A Bahia sancionou lei que proíbe o uso de recursos públicos para sexualização de crianças em todo o estado. A norma nº 15.125/2026 foi promulgada pela presidente da Assembleia Legislativa da Bahia (Alba), deputada Ivana Bastos (PSD), e está em vigor desde 29 de janeiro.

A legislação impede que o Estado conceda patrocínio, apoio institucional, cessão de espaços públicos ou qualquer tipo de repasse financeiro para eventos, campanhas ou atividades que promovam a adultização ou a sexualização infantil, seja de forma explícita ou implícita.

A proibição também alcança iniciativas que incentivem a adultização por meio de figurinos, coreografias, linguagem, roteiros ou outras formas de expressão consideradas inadequadas à faixa etária.

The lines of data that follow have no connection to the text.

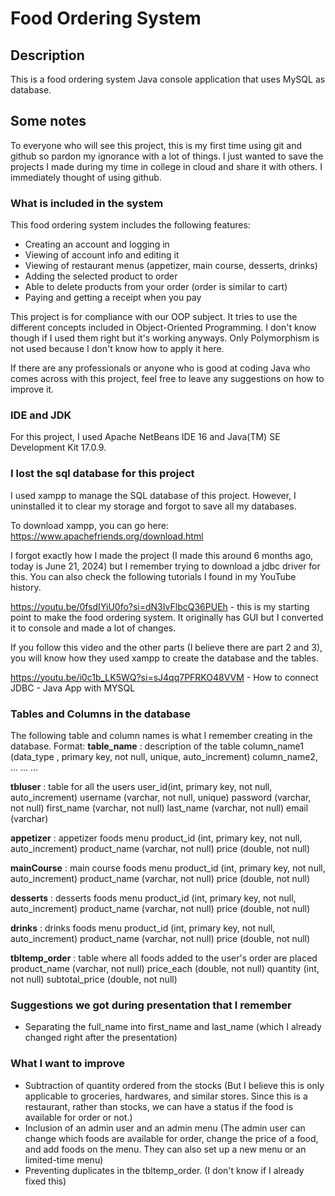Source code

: # Food Ordering System

## Description
This is a food ordering system Java console application that uses MySQL as database.

## Some notes
To everyone who will see this project, this is my first time using git and github so pardon my ignorance with a lot of things. I just wanted to save the projects I made during my time in college in cloud and share it with others. I immediately thought of using github.

### What is included in the system
This food ordering system includes the following features:
- Creating an account and logging in
- Viewing of account info and editing it
- Viewing of restaurant menus (appetizer, main course, desserts, drinks)
- Adding the selected product to order
- Able to delete products from your order (order is similar to cart)
- Paying and getting a receipt when you pay

This project is for compliance with our OOP subject. It tries to use the different concepts included in Object-Oriented Programming. I don't know though if I used them right but it's working anyways. Only Polymorphism is not used because I don't know how to apply it here.

If there are any professionals or anyone who is good at coding Java who comes across with this project, feel free to leave any suggestions on how to improve it.

### IDE and JDK
For this project, I used Apache NetBeans IDE 16 and  Java(TM) SE Development Kit 17.0.9.

### I lost the sql database for this project
I used xampp to manage the SQL database of this project. However, I uninstalled it to clear my storage and forgot to save all my databases.

To download xampp, you can go here: https://www.apachefriends.org/download.html 

I forgot exactly how I made the project (I made this around 6 months ago, today is June 21, 2024) but I remember trying to download a jdbc driver for this. You can also check the following tutorials I found in my YouTube history.

https://youtu.be/0fsdIYiU0fo?si=dN3IvFlbcQ36PUEh - this is my starting point to make the food ordering system. It originally has GUI but I converted it to console and made a lot of changes.

If you follow this video and the other parts (I believe there are part 2 and 3), you will know how they used xampp to create the database and the tables.

https://youtu.be/i0c1b_LK5WQ?si=sJ4qq7PFRKO48VVM - How to connect JDBC - Java App with MYSQL

### Tables and Columns in the database
The following table and column names is what I remember creating in the database.
Format: 
**table_name** : description of the table
 column_name1 (data_type , primary key, not null, unique, auto_increment)
 column_name2, ...
 ...
 ...

**tbluser** : table for all the users
user_id(int, primary key, not null, auto_increment)
username (varchar, not null, unique)
password (varchar, not null)
first_name (varchar, not null)
last_name (varchar, not null)
email (varchar)

**appetizer** : appetizer foods menu
product_id (int, primary key, not null, auto_increment)
product_name (varchar, not null)
price (double, not null)

**mainCourse** : main course foods menu
product_id (int, primary key, not null, auto_increment)
product_name (varchar, not null)
price (double, not null)

**desserts** : desserts foods menu
product_id (int, primary key, not null, auto_increment)
product_name (varchar, not null)
price (double, not null)

**drinks** : drinks foods menu
product_id (int, primary key, not null, auto_increment)
product_name (varchar, not null)
price (double, not null)

**tbltemp_order** : table where all foods added to the user's order are placed
product_name (varchar, not null)
price_each (double, not null)
quantity (int, not null)
subtotal_price (double, not null)

### Suggestions we got during presentation that I remember
- Separating the full_name into first_name and last_name (which I already changed right after the presentation)

### What I want to improve
- Subtraction of quantity ordered from the stocks (But I believe this is only applicable to groceries, hardwares, and similar stores. Since this is a restaurant, rather than stocks, we can have a status if the food is available for order or not.)
- Inclusion of an admin user and an admin menu (The admin user can change which foods are available for order, change the price of a food, and add foods on the menu. They can also set up a new menu or an limited-time menu)
- Preventing duplicates in the tbltemp_order. (I don't know if I already fixed this)



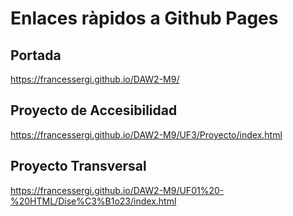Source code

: # Enlaces ràpidos a Github Pages

## Portada  
https://francessergi.github.io/DAW2-M9/

## Proyecto de Accesibilidad  
https://francessergi.github.io/DAW2-M9/UF3/Proyecto/index.html

## Proyecto Transversal  
https://francessergi.github.io/DAW2-M9/UF01%20-%20HTML/Dise%C3%B1o23/index.html
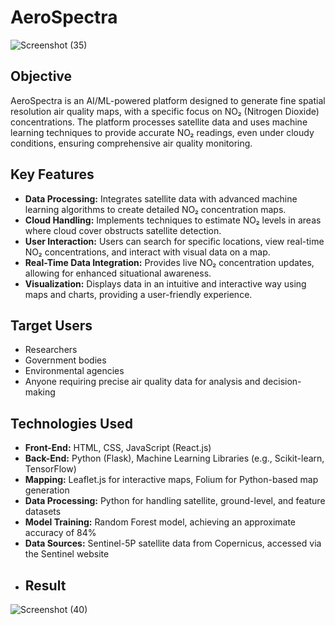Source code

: # AeroSpectra
![Screenshot (35)](https://github.com/user-attachments/assets/db3cef9d-91ed-49ac-806b-fd7742d90c4a)

## Objective
AeroSpectra is an AI/ML-powered platform designed to generate fine spatial resolution air quality maps, with a specific focus on NO₂ (Nitrogen Dioxide)
 concentrations. The platform processes satellite data and uses machine learning techniques to provide accurate NO₂ readings, even under cloudy conditions, ensuring comprehensive air quality monitoring.

## Key Features
- **Data Processing:** Integrates satellite data with advanced machine learning algorithms to create detailed NO₂ concentration maps.
- **Cloud Handling:** Implements techniques to estimate NO₂ levels in areas where cloud cover obstructs satellite detection.
- **User Interaction:** Users can search for specific locations, view real-time NO₂ concentrations, and interact with visual data on a map.
- **Real-Time Data Integration:** Provides live NO₂ concentration updates, allowing for enhanced situational awareness.
- **Visualization:** Displays data in an intuitive and interactive way using maps and charts, providing a user-friendly experience.

## Target Users
- Researchers
- Government bodies
- Environmental agencies
- Anyone requiring precise air quality data for analysis and decision-making

## Technologies Used
- **Front-End:** HTML, CSS, JavaScript (React.js)
- **Back-End:** Python (Flask), Machine Learning Libraries (e.g., Scikit-learn, TensorFlow)
- **Mapping:** Leaflet.js for interactive maps, Folium for Python-based map generation
- **Data Processing:** Python for handling satellite, ground-level, and feature datasets
- **Model Training:** Random Forest model, achieving an approximate accuracy of 84%
- **Data Sources:** Sentinel-5P satellite data from Copernicus, accessed via the Sentinel website
- ## Result
 ![Screenshot (40)](https://github.com/user-attachments/assets/fd821a3e-8cb2-4fe4-8732-93cf5d38e0a2)

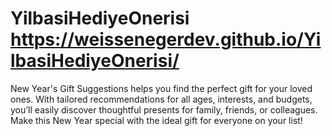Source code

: # YilbasiHediyeOnerisi https://weissenegerdev.github.io/YilbasiHediyeOnerisi/
New Year's Gift Suggestions helps you find the perfect gift for your loved ones. With tailored recommendations for all ages, interests, and budgets, you’ll easily discover thoughtful presents for family, friends, or colleagues. Make this New Year special with the ideal gift for everyone on your list!
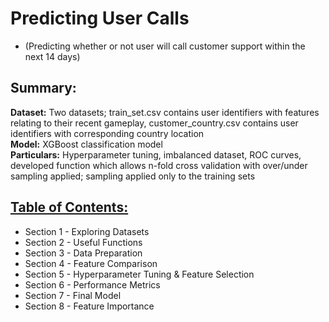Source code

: # Predicting User Calls
* (Predicting whether or not user will call customer support within the next 14 days)

## Summary:
**Dataset:** Two datasets; train_set.csv contains user identifiers with features relating to their recent gameplay, customer_country.csv contains user identifiers with corresponding country location  
**Model:**  XGBoost classification model  
**Particulars:** Hyperparameter tuning, imbalanced dataset, ROC curves, developed function which allows n-fold cross validation with over/under sampling applied; sampling applied only to the training sets

## [Table of Contents:](https://github.com/data-demirli/machine-learning/blob/main/0.%20Tree%20Based%20Methods/predicting-user-calls/predicting_user_calls.ipynb)

* Section 1 - Exploring Datasets
* Section 2 - Useful Functions
* Section 3 - Data Preparation
* Section 4 - Feature Comparison
* Section 5 - Hyperparameter Tuning & Feature Selection
* Section 6 - Performance Metrics
* Section 7 - Final Model
* Section 8 - Feature Importance
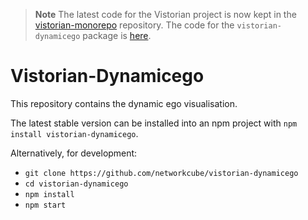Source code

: > **Note**
> The latest code for the Vistorian project is now kept in the [vistorian-monorepo](https://github.com/networkcube/vistorian-monorepo) repository.
> The code for the `vistorian-dynamicego` package is [here](https://github.com/networkcube/vistorian-monorepo/tree/master/packages/vistorian-dynamicego).


# Vistorian-Dynamicego

This repository contains the dynamic ego visualisation. 

The latest stable version can be installed into an npm project with `npm install vistorian-dynamicego`.

Alternatively, for development:
* `git clone https://github.com/networkcube/vistorian-dynamicego`
* `cd vistorian-dynamicego`
* `npm install`
* `npm start`
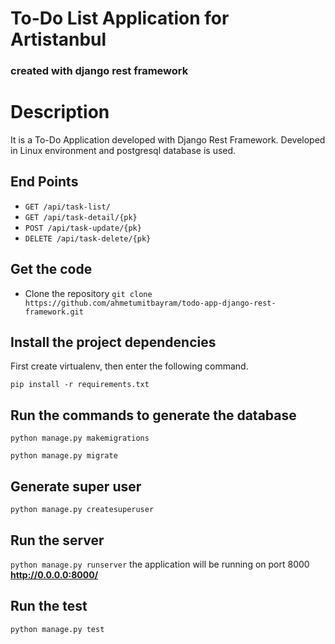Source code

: # To-Do List Application for Artistanbul

### created with django rest framework 

# Description

It is a To-Do Application developed with Django Rest Framework. Developed in Linux environment and postgresql database is used.


## End Points

* `GET /api/task-list/`
* `GET /api/task-detail/{pk}`
* `POST /api/task-update/{pk}`
* `DELETE /api/task-delete/{pk}`


## Get the code
* Clone the repository
`git clone https://github.com/ahmetumitbayram/todo-app-django-rest-framework.git`

## Install the project dependencies

First create virtualenv, then enter the following command.

`pip install -r requirements.txt`

## Run the commands to generate the database
`python manage.py makemigrations`

`python manage.py migrate`

## Generate super user
`python manage.py createsuperuser`

## Run the server
`python manage.py runserver` the application will be running on port 8000 **http://0.0.0.0:8000/**

## Run the test
`python manage.py test`
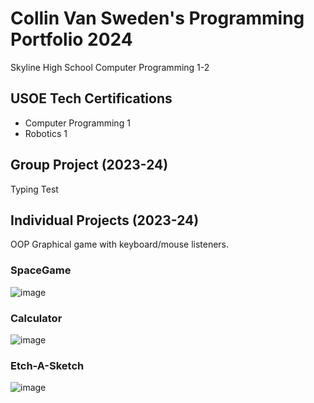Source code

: # Collin Van Sweden's Programming Portfolio 2024
Skyline High School Computer Programming 1-2
## USOE Tech Certifications
* Computer Programming 1
* Robotics 1

## Group Project (2023-24)
Typing Test
## Individual Projects (2023-24)
OOP Graphical game with keyboard/mouse listeners.

### SpaceGame
![image](https://github.com/Collinvans/programmingportfolio/assets/158333166/62054a33-8bf4-4bb6-8e34-2be625e03f4e)

### Calculator
![image](https://github.com/Collinvans/programmingportfolio/assets/158333166/f0decade-697a-4ea3-ab5b-0986548bd88d)

### Etch-A-Sketch
![image](https://github.com/Collinvans/programmingportfolio/assets/158333166/dd094fdc-44a8-4fb2-a7dd-870b959fe004)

O projeto foi apresentado pelo deputado Júnior Muniz (PT) e institui a Política Estadual de Prevenção e Combate à Adultização e à Sexualização Infantil. Segundo o autor, a medida reforça a proteção integral prevista no Estatuto da Criança e do Adolescente (ECA).

Debate nacional

O tema ganhou repercussão nacional após o influenciador Felipe Bressanim Pereira, conhecido como Felca, publicar em agosto do ano passado um vídeo denunciando a exploração e a sexualização de menores na internet.

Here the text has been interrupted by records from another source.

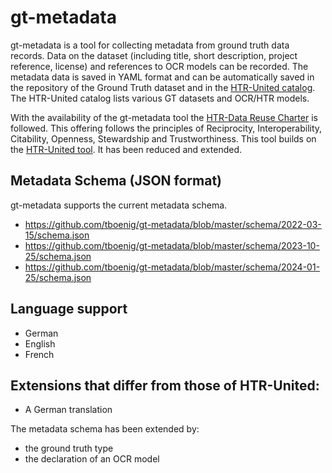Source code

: # gt-metadata
gt-metadata is a tool for collecting metadata from ground truth data records. Data on the dataset (including title, short description, project reference, license) 
and references to OCR models can be recorded. The metadata data is saved in YAML format and can be automatically saved in the repository of the Ground Truth dataset 
and in the [HTR-United catalog](https://htr-united.github.io/catalog.html). The HTR-United catalog lists various GT datasets and OCR/HTR models.

With the availability of the gt-metadata tool the [HTR-Data Reuse Charter](https://htr-united.github.io/data-reuse-charter.html) is followed.
This offering follows the principles of Reciprocity, Interoperability, Citability, Openness, Stewardship and Trustworthiness. 
This tool builds on the [HTR-United tool](https://github.com/HTR-United/htr-united.github.io). It has been reduced and extended.


## Metadata Schema (JSON format)
gt-metadata supports the current metadata schema.

- https://github.com/tboenig/gt-metadata/blob/master/schema/2022-03-15/schema.json
- https://github.com/tboenig/gt-metadata/blob/master/schema/2023-10-25/schema.json
- https://github.com/tboenig/gt-metadata/blob/master/schema/2024-01-25/schema.json

## Language support
- German
- English
- French

## Extensions that differ from those of HTR-United:
- A German translation 

The metadata schema has been extended by:
- the ground truth type
- the declaration of an OCR model

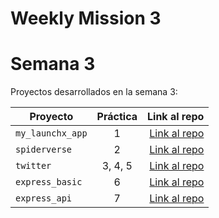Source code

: # Weekly Mission 3

# Semana 3 

Proyectos desarrollados en la semana 3:

| Proyecto | Práctica | Link al repo |
| ------------- |:-------------:| -----:|
|`my_launchx_app`|1|[Link al repo](https://github.com/BrianOrihuelaP/my_launchx_app-node-and-jest-)|
|`spiderverse`|2|[Link al repo](https://github.com/BrianOrihuelaP/TDD-Spiderverse-NodeJS-)|
|`twitter`|3, 4, 5|[Link al repo](https://github.com/BrianOrihuelaP/twitter-jest-)|
|`express_basic`|6|[Link al repo](https://github.com/LaunchX-InnovaccionVirtual/MissionNodeJS)|
|`express_api`|7|[Link al repo](https://github.com/LaunchX-InnovaccionVirtual/MissionNodeJS)|
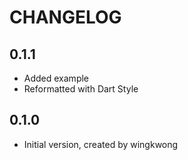 # CHANGELOG

## 0.1.1
- Added example
- Reformatted with Dart Style

## 0.1.0
- Initial version, created by wingkwong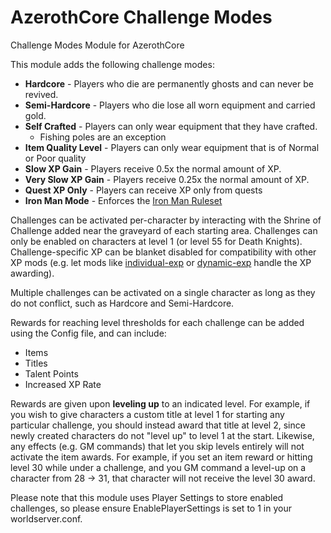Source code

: # AzerothCore Challenge Modes
Challenge Modes Module for AzerothCore

This module adds the following challenge modes:

- **Hardcore** - Players who die are permanently ghosts and can never be revived.
- **Semi-Hardcore** - Players who die lose all worn equipment and carried gold.
- **Self Crafted** - Players can only wear equipment that they have crafted.
    - Fishing poles are an exception
- **Item Quality Level** - Players can only wear equipment that is of Normal or Poor quality
- **Slow XP Gain** - Players receive 0.5x the normal amount of XP.
- **Very Slow XP Gain** - Players receive 0.25x the normal amount of XP.
- **Quest XP Only** - Players can receive XP only from quests
- **Iron Man Mode** - Enforces the [Iron Man Ruleset](https://wowchallenges.com/challangeinfo/iron-man/)

Challenges can be activated per-character by interacting with the Shrine of Challenge added near the graveyard of each starting area.
Challenges can only be enabled on characters at level 1 (or level 55 for Death Knights).
Challenge-specific XP can be blanket disabled for compatibility with other XP mods (e.g. let mods like [individual-exp](https://github.com/azerothcore/mod-individual-xp) or [dynamic-exp](https://github.com/azerothcore/mod-dynamic-xp) handle the XP awarding). 

Multiple challenges can be activated on a single character as long as they do not conflict, such as Hardcore and Semi-Hardcore.

Rewards for reaching level thresholds for each challenge can be added using the Config file, and can include:
- Items
- Titles
- Talent Points
- Increased XP Rate

Rewards are given upon **leveling up** to an indicated level. For example, if you wish to give characters a custom title at level 1 for starting any particular challenge, you should instead award that title at level 2, since newly created characters do not "level up" to level 1 at the start. Likewise, any effects (e.g. GM commands) that let you skip levels entirely will not activate the item awards. For example, if you set an item reward or hitting level 30 while under a challenge, and you GM command a level-up on a character from 28 -> 31, that character will not receive the level 30 award.

Please note that this module uses Player Settings to store enabled challenges, so please ensure EnablePlayerSettings is set to 1 in your worldserver.conf.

Na gravação, ele mencionou casos como o do cantor Hytalo Santos, atualmente preso. Segundo Felca, o artista reunia jovens em uma mansão para produzir vídeos que incentivavam comportamentos inadequados para a idade.

Dados do Ministério dos Direitos Humanos e da Cidadania apontam que agosto daquele ano registrou 261 denúncias de violência sexual física e psicológica contra crianças e adolescentes no ambiente virtual — o maior número mensal do período. Deste total, 243 denúncias foram feitas após a divulgação do vídeo.